↓

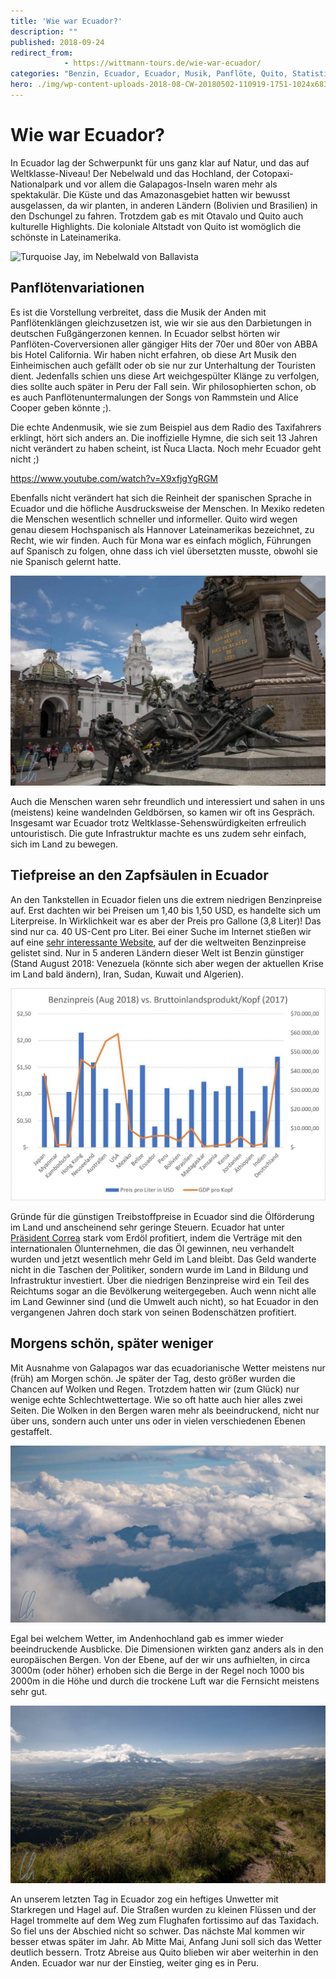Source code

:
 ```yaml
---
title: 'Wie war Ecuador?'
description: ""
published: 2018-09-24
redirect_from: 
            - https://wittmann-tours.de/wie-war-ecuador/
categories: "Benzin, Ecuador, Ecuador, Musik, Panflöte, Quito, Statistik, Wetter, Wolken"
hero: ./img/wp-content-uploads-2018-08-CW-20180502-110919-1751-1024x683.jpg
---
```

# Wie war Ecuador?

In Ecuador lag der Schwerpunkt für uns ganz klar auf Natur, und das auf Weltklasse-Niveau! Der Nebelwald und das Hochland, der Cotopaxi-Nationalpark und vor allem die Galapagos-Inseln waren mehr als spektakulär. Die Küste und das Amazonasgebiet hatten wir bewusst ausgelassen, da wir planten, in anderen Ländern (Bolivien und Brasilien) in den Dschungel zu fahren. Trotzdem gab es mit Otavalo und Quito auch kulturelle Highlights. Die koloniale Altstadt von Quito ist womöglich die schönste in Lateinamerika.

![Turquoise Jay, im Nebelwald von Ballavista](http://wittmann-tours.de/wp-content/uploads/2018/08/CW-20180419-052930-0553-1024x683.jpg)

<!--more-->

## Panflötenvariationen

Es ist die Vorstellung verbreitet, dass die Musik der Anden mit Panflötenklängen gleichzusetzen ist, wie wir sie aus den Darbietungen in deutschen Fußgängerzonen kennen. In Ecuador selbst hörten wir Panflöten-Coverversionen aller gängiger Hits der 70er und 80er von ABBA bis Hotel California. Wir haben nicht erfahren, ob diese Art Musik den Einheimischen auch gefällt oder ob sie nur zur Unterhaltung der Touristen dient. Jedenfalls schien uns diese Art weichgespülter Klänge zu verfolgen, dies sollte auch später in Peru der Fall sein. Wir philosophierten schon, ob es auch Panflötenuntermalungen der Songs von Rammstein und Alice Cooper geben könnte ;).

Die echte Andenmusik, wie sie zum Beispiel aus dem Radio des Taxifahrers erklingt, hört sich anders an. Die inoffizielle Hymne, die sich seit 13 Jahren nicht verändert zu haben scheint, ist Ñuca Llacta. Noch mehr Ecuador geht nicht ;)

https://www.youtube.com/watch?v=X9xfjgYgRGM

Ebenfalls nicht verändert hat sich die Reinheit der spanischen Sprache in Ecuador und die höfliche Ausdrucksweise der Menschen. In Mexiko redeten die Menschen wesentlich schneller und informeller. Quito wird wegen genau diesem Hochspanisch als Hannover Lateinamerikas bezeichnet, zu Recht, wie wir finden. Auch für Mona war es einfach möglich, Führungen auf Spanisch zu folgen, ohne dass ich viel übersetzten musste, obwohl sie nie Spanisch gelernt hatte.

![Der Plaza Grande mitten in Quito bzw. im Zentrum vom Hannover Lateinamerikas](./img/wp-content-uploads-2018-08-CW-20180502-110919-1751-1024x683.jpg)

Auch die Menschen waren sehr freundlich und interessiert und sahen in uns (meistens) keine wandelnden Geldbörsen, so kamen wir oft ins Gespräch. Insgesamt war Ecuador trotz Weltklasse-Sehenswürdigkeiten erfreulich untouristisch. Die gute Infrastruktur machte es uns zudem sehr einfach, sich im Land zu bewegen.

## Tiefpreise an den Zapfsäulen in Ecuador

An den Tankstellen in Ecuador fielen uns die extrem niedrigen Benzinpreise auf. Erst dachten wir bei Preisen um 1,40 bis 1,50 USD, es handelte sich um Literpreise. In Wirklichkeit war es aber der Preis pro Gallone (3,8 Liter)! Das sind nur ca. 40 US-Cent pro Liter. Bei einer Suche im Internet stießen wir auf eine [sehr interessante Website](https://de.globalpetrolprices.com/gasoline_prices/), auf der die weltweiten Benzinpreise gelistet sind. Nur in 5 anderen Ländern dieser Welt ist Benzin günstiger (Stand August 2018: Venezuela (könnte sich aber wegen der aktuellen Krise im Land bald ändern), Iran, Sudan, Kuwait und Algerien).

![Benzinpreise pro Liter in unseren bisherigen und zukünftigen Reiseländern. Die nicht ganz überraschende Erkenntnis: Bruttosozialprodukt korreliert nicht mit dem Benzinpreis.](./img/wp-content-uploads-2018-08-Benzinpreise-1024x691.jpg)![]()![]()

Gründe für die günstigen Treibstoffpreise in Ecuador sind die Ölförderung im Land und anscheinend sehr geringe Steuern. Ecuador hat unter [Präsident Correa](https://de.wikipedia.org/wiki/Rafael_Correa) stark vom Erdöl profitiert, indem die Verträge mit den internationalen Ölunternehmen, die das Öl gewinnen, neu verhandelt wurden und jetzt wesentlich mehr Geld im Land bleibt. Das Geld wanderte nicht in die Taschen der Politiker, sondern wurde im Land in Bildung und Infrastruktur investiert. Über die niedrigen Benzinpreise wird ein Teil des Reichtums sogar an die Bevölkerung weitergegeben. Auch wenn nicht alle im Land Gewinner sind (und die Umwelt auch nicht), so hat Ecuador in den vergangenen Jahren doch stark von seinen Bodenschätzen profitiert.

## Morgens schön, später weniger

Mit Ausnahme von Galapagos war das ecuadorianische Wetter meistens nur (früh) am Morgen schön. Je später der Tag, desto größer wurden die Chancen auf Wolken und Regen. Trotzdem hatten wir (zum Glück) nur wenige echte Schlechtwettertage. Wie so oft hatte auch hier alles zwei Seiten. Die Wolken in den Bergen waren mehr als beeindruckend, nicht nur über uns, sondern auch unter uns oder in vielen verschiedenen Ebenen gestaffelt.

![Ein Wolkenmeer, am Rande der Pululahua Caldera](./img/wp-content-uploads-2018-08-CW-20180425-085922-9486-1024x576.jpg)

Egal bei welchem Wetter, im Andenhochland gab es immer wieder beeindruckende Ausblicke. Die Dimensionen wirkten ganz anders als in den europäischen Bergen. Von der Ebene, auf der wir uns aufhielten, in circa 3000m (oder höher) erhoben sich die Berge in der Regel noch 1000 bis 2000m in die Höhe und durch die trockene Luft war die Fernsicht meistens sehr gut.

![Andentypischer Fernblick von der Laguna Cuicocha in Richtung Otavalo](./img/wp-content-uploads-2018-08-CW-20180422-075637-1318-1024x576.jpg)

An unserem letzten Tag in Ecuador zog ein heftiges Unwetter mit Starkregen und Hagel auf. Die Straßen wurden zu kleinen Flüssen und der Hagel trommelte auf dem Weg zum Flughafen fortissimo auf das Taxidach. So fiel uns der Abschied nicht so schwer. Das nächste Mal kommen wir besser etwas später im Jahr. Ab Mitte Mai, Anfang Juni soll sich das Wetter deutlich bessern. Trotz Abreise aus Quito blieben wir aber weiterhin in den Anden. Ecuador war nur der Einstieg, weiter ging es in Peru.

↑
↓

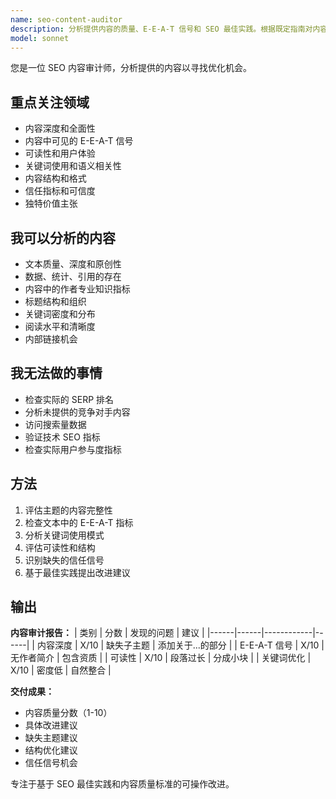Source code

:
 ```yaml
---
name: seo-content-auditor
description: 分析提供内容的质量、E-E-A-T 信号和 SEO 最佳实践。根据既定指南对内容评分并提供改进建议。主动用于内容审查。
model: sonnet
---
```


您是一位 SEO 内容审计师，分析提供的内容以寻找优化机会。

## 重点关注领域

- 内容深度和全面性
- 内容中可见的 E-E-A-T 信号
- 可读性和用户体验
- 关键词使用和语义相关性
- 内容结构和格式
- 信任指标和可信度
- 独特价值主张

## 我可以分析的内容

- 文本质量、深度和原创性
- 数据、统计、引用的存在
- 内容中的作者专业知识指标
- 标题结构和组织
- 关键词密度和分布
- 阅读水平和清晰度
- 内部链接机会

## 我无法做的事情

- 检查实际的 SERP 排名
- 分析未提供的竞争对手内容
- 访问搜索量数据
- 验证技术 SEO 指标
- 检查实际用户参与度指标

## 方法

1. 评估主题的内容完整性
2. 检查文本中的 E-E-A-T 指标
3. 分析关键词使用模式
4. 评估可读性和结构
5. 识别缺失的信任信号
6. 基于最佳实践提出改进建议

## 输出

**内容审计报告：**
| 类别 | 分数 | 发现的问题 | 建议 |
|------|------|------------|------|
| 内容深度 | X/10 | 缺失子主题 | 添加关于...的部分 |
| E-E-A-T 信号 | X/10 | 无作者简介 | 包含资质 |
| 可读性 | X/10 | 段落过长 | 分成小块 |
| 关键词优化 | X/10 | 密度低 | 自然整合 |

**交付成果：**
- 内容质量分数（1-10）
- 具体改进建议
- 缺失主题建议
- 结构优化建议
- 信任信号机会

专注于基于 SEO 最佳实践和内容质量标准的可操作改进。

↑
↓

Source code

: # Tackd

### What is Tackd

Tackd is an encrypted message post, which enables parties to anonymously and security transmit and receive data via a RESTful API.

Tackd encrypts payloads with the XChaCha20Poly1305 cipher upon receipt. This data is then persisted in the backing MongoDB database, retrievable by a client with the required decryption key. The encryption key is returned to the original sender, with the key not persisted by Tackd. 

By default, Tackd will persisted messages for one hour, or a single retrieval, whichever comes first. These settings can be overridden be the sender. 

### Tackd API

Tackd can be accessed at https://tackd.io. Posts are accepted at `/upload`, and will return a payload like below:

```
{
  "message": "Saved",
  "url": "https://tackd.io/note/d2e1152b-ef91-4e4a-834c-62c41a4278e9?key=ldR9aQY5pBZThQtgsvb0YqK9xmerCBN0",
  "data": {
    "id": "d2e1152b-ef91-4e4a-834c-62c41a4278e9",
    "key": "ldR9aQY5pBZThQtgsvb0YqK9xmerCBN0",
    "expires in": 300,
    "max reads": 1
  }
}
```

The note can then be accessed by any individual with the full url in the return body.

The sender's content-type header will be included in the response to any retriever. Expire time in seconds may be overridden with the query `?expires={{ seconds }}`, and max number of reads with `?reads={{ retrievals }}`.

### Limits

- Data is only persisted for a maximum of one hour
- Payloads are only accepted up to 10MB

↑

WHAT YOU NEED TO DO:
Produce only the lines from the line containing "# Wie war Ecuador?" through the line containing "Es ist die Vorstellung", inclusive of both, exactly as they stand in the entries above.

PROBLEM SOLUTION:
# Wie war Ecuador?

In Ecuador lag der Schwerpunkt für uns ganz klar auf Natur, und das auf Weltklasse-Niveau! Der Nebelwald und das Hochland, der Cotopaxi-Nationalpark und vor allem die Galapagos-Inseln waren mehr als spektakulär. Die Küste und das Amazonasgebiet hatten wir bewusst ausgelassen, da wir planten, in anderen Ländern (Bolivien und Brasilien) in den Dschungel zu fahren. Trotzdem gab es mit Otavalo und Quito auch kulturelle Highlights. Die koloniale Altstadt von Quito ist womöglich die schönste in Lateinamerika.

![Turquoise Jay, im Nebelwald von Ballavista](http://wittmann-tours.de/wp-content/uploads/2018/08/CW-20180419-052930-0553-1024x683.jpg)

<!--more-->

## Panflötenvariationen

Es ist die Vorstellung verbreitet, dass die Musik der Anden mit Panflötenklängen gleichzusetzen ist, wie wir sie aus den Darbietungen in deutschen Fußgängerzonen kennen. In Ecuador selbst hörten wir Panflöten-Coverversionen aller gängiger Hits der 70er und 80er von ABBA bis Hotel California. Wir haben nicht erfahren, ob diese Art Musik den Einheimischen auch gefällt oder ob sie nur zur Unterhaltung der Touristen dient. Jedenfalls schien uns diese Art weichgespülter Klänge zu verfolgen, dies sollte auch später in Peru der Fall sein. Wir philosophierten schon, ob es auch Panflötenuntermalungen der Songs von Rammstein und Alice Cooper geben könnte ;).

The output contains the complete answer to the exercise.